Retype, word for word, every line of the records below starting at the one that contains "Modeling and experimentation" and ending at the one that contains "- you compile"; include both of those lines and nothing more.

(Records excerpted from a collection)
====

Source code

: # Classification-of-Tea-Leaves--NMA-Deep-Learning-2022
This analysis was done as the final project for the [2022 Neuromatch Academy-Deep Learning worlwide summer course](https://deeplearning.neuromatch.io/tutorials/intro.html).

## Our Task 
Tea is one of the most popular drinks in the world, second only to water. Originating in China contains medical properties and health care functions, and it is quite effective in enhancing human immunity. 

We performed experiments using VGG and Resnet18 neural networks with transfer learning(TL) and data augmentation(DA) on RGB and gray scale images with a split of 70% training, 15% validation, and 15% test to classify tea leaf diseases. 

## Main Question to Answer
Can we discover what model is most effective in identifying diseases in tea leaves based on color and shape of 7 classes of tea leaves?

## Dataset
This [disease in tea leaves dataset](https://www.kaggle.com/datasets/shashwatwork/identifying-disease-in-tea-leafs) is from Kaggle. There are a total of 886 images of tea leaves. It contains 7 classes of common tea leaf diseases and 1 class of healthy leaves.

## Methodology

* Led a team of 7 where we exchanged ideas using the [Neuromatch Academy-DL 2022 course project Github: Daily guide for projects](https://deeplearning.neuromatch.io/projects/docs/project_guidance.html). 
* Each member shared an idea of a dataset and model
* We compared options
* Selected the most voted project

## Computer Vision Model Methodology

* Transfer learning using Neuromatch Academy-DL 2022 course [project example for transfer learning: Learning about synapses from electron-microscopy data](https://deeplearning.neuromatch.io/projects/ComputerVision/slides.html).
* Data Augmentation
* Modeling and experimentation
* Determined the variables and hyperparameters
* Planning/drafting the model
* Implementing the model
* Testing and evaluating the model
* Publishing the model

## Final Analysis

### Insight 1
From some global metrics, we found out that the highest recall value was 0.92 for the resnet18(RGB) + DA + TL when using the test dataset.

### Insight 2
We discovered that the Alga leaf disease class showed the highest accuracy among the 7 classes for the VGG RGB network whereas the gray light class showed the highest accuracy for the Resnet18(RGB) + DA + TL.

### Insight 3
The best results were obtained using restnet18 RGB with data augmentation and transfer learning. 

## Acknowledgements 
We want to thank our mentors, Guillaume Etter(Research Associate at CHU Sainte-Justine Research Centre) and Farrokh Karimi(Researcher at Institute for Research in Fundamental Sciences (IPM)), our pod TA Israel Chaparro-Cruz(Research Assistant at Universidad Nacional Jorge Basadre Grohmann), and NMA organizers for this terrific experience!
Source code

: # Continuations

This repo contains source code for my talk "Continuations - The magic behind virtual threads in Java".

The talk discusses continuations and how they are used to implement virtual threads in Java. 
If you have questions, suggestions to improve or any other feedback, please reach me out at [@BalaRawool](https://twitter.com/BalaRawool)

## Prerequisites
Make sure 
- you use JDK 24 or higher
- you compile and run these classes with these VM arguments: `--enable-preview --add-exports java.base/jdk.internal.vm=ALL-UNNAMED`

====

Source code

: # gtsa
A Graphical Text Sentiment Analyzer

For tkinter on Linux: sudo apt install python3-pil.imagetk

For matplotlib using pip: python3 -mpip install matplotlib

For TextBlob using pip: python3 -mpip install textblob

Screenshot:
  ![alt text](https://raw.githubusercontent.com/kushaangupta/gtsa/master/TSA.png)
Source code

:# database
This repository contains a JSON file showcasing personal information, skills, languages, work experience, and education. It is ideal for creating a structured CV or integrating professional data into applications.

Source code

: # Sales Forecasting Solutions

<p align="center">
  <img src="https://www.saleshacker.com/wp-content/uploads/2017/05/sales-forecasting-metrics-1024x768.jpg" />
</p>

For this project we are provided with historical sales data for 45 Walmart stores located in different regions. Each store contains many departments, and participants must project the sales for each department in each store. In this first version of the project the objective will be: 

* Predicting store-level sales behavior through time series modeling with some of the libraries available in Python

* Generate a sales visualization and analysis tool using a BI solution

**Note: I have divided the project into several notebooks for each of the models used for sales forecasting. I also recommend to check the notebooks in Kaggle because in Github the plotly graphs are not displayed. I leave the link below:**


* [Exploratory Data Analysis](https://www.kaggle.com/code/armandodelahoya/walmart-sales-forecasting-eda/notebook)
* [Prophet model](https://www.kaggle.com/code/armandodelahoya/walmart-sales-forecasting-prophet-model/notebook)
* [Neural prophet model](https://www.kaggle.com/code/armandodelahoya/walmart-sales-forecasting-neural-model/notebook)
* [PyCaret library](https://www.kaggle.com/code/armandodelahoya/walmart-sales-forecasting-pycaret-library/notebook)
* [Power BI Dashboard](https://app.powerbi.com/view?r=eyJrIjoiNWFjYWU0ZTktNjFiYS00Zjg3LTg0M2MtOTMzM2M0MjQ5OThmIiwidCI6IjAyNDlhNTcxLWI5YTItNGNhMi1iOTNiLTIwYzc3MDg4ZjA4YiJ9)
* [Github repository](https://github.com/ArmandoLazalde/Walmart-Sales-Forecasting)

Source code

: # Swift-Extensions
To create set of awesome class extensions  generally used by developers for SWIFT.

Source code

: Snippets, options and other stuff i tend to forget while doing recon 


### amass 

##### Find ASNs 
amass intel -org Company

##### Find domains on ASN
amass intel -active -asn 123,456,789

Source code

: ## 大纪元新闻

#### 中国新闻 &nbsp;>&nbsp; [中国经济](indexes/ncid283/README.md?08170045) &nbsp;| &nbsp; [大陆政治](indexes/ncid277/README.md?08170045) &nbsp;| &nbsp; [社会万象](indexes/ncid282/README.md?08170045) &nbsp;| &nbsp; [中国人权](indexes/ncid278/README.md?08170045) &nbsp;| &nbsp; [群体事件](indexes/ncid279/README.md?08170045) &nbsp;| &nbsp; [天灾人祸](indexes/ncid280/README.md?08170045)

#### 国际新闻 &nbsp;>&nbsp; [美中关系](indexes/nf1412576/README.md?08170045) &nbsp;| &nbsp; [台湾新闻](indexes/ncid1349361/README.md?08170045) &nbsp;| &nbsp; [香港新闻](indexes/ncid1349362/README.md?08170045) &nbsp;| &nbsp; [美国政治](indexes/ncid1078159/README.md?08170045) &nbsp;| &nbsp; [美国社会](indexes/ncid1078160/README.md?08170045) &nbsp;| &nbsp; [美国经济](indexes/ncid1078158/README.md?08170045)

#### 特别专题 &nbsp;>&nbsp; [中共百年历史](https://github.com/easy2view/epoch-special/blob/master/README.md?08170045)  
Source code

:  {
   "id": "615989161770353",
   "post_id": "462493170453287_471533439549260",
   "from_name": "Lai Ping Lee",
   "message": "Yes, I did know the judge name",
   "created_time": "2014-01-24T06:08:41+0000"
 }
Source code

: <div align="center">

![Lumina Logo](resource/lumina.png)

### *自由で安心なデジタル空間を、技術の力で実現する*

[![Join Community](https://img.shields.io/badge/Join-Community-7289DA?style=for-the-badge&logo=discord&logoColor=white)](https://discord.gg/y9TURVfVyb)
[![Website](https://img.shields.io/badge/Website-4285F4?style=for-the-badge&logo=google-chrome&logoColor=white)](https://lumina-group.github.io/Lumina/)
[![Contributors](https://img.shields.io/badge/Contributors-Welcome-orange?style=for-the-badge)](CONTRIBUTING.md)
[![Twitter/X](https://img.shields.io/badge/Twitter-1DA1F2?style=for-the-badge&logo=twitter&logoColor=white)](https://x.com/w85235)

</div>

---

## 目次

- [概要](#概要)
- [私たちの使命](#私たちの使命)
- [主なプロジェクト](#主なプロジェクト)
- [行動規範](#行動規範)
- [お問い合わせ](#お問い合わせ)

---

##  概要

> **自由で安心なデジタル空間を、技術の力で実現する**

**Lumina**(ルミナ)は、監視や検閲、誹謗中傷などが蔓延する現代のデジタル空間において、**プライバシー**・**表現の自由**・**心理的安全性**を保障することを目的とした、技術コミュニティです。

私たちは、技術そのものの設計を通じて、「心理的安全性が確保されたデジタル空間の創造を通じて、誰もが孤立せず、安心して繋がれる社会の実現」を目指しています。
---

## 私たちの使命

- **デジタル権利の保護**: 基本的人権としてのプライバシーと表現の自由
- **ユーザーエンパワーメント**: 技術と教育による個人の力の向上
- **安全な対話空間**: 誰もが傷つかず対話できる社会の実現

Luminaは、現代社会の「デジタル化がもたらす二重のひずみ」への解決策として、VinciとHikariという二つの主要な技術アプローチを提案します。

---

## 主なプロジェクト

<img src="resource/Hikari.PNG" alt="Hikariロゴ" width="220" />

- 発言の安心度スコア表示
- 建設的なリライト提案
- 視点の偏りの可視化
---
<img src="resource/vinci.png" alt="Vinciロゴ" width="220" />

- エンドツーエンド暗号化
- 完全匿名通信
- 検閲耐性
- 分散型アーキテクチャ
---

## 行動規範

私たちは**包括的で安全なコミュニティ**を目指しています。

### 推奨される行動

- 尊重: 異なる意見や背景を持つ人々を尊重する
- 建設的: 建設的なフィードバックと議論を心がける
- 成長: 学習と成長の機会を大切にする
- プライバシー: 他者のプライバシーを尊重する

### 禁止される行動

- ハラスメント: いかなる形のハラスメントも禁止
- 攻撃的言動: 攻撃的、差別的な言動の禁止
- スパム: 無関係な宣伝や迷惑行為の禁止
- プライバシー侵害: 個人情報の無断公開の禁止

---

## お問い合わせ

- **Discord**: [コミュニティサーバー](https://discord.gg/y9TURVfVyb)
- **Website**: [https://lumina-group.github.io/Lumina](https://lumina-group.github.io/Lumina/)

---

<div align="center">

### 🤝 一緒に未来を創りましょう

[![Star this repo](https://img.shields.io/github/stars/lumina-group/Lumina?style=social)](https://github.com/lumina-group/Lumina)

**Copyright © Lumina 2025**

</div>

====

§ **FINISHED TASK**:
* Modeling and experimentation
* Determined the variables and hyperparameters
* Planning/drafting the model
* Implementing the model
* Testing and evaluating the model
* Publishing the model

## Final Analysis

### Insight 1
From some global metrics, we found out that the highest recall value was 0.92 for the resnet18(RGB) + DA + TL when using the test dataset.

### Insight 2
We discovered that the Alga leaf disease class showed the highest accuracy among the 7 classes for the VGG RGB network whereas the gray light class showed the highest accuracy for the Resnet18(RGB) + DA + TL.

### Insight 3
The best results were obtained using restnet18 RGB with data augmentation and transfer learning. 

## Acknowledgements 
We want to thank our mentors, Guillaume Etter(Research Associate at CHU Sainte-Justine Research Centre) and Farrokh Karimi(Researcher at Institute for Research in Fundamental Sciences (IPM)), our pod TA Israel Chaparro-Cruz(Research Assistant at Universidad Nacional Jorge Basadre Grohmann), and NMA organizers for this terrific experience!
Source code

: # Continuations

This repo contains source code for my talk "Continuations - The magic behind virtual threads in Java".

The talk discusses continuations and how they are used to implement virtual threads in Java. 
If you have questions, suggestions to improve or any other feedback, please reach me out at [@BalaRawool](https://twitter.com/BalaRawool)

## Prerequisites
Make sure 
- you use JDK 24 or higher
- you compile and run these classes with these VM arguments: `--enable-preview --add-exports java.base/jdk.internal.vm=ALL-UNNAMED`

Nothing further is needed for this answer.